In the evening we went for dinner. Throughout the dinner I was thinking whether I should keep the PhD in a Word document using Endnote, or move it to LaTeX using BiBTeX. I understood that no matter what, I could no longer trust my current — Word and Endnote — setup. I had no guarantees that the same thing would not happen again a few days later. LaTeX and BiBTeX it was then.

The LaTeX solution had problems of its own. For one, it requires more technical skill. That wouldn’t be a massive issue because I used LaTeX extensively in the past. But, until then, I had almost no experience with its referencing system (BiBTeX) and I didn’t know how much time it would take me to move the text over from Word. Still, I decided that it was a gamble worth taking.

On Monday I spent my breaks between seminars and the whole of the evening trying to make LaTeX play well with BiBTeX. I also coded the design (the .sty files) of the new LaTeX document. On Tuesday morning I moved my references over to BiBTeX using a small shell script, and in the afternoon I continued editing the thesis for the Wednesday deadline. On Wednesday evening I sent the corrupted and edited Word document to the supervisors and had a beer at the pub before resuming work on the LaTeX document.

The plan was to complete the migration as soon as possible in order to have time to proof read the whole PhD before submission. The migration was completed on Saturday afternoon. The PhD is now in LaTeX and all the references work. It even looks better now — the typography and document design are much more elegant. This means two things. Firstly, that I can actually start reading the text rather than just move it around (remember that I had to reinsert each footnote one by one). Secondly, that today I can take a couple of hours off to watch the final F1 race (the only sport that I actually enjoy watching) and maybe cook Cypriot beans with parsley and smoked fish, which need time. Tomorrow will all be gone to teaching and “advice and feedback” but from Tuesday until the next Sunday I should finish (and submit?) the PhD. Then I will take a beer bath.

In all this, the official support from Endnote was amazing. They volunteered to sort the document out, and when they realised that it would take them more time than initially estimated, they emailed me to reassure me that they were working on it. Nevertheless, by the time they returned the document to me, I had already completed the migration.

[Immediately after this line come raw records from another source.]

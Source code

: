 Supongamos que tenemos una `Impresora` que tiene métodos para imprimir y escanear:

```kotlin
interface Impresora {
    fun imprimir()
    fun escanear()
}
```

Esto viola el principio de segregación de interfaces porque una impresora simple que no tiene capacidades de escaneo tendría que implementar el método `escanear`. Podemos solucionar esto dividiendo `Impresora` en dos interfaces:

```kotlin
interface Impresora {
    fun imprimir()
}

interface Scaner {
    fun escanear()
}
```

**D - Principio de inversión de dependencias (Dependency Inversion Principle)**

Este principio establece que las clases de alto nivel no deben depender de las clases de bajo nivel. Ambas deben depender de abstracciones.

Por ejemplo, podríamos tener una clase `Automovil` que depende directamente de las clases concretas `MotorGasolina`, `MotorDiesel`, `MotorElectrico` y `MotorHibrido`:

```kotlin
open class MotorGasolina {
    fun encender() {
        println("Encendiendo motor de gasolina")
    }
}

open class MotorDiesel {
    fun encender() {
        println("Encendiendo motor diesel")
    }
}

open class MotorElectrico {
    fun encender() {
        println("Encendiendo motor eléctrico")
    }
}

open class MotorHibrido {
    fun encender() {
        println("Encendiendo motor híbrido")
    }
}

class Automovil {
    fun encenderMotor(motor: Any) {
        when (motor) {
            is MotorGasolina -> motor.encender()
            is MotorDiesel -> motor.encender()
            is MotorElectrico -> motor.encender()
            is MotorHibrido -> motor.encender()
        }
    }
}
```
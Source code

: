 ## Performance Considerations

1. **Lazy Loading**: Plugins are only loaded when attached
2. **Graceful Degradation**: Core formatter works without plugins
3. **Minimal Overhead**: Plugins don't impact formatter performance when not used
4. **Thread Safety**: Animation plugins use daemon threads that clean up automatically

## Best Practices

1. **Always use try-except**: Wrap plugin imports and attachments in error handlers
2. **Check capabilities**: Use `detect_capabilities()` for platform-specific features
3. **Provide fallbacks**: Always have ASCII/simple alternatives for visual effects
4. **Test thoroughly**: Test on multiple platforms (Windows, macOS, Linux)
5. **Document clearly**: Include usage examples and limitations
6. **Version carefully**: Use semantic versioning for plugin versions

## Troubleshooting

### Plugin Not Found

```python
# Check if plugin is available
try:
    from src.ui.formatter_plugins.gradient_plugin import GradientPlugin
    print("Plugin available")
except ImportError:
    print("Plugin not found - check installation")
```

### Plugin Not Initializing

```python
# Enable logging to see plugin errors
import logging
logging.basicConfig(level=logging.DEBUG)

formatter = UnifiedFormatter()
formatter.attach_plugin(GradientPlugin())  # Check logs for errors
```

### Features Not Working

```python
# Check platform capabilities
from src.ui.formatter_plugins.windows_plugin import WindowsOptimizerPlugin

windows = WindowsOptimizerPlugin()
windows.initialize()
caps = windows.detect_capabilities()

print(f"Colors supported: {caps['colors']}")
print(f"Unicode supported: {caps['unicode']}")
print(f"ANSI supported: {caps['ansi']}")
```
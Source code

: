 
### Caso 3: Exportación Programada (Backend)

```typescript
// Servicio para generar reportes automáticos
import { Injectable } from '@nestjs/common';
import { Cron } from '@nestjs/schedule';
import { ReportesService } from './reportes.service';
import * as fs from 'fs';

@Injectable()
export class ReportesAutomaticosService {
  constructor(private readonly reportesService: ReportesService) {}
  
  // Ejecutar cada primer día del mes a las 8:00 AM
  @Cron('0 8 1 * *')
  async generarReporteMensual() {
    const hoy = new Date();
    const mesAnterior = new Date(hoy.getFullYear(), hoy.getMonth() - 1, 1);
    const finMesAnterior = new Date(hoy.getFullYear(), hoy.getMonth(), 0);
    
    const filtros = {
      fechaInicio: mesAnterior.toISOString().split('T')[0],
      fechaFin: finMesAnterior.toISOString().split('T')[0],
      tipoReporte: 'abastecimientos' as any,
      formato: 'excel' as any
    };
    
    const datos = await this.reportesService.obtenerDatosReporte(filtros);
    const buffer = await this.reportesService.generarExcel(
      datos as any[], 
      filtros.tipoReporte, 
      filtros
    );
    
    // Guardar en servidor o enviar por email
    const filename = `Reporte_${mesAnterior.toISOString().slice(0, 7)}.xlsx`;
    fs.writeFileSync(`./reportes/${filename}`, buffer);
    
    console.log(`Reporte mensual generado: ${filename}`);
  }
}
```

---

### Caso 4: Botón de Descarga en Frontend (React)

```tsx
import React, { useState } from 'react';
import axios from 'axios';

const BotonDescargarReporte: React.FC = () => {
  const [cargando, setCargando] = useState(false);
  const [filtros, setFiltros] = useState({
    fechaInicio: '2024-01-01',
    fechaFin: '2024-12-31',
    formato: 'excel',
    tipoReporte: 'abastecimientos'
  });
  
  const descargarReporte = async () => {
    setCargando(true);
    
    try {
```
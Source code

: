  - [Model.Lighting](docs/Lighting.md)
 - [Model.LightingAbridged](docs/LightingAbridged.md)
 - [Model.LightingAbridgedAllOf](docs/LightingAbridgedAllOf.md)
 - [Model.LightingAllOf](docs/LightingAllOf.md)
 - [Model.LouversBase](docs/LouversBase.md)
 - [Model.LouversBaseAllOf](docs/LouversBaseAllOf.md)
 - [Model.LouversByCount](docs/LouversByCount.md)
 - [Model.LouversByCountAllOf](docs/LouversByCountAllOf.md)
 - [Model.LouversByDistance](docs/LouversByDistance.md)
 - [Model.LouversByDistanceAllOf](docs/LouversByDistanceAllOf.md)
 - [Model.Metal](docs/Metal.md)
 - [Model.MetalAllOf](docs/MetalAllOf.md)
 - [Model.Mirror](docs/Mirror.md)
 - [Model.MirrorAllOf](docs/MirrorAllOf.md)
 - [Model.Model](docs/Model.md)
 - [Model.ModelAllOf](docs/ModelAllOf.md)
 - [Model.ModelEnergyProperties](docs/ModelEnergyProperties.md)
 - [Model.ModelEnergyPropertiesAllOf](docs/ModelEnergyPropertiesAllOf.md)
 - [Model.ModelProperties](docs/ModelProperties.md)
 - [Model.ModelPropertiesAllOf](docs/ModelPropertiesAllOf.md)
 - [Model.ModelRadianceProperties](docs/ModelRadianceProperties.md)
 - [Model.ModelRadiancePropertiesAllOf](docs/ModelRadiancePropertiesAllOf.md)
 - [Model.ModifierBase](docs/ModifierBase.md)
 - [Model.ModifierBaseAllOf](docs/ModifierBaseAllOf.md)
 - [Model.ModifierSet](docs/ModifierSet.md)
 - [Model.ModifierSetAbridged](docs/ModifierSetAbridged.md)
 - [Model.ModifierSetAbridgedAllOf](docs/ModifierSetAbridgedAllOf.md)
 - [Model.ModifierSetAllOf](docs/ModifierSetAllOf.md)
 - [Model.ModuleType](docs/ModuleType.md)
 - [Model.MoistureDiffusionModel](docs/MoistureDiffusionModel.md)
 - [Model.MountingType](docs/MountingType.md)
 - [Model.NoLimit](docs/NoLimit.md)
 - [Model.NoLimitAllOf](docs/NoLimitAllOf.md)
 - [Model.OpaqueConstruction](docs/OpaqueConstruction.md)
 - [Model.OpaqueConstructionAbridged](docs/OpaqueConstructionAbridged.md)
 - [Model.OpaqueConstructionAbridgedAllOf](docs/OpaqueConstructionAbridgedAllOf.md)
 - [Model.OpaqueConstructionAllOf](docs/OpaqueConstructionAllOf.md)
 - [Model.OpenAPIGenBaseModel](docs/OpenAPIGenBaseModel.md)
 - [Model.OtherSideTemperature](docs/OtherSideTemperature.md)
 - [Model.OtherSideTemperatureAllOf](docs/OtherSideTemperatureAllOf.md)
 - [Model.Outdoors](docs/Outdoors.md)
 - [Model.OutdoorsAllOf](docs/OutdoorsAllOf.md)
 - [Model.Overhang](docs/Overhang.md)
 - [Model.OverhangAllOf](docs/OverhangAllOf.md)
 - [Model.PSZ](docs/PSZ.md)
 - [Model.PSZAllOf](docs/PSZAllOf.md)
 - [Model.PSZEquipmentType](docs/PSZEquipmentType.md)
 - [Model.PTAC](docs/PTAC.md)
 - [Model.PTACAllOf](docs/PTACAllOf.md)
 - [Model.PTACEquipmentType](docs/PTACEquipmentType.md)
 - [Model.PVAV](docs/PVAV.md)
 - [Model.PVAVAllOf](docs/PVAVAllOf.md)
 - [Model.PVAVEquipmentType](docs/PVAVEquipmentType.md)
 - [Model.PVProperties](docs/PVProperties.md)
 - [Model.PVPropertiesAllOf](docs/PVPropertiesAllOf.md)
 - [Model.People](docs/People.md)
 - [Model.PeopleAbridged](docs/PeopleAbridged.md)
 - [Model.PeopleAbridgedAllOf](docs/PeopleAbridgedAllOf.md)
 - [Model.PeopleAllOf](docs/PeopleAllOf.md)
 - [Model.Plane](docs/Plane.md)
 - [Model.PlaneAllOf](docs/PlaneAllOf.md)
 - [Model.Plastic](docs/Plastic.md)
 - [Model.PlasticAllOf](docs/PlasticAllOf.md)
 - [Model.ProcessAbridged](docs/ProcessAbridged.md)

If there is anything to take from this is that open and tried formats and applications are always better for troubleshooting, and that plain text will live forever and won’t get messed by a crappy word processor or a buggy third-party programme. Word is fine for small documents, but it doesn’t scale well. If you are someone working with large text, then do invest some time learning how to write in LaTeX and how to use sophisticated text editors like Emacs (calling Emacs a mere “text editor” sounds like a sacrilege, but you get the point).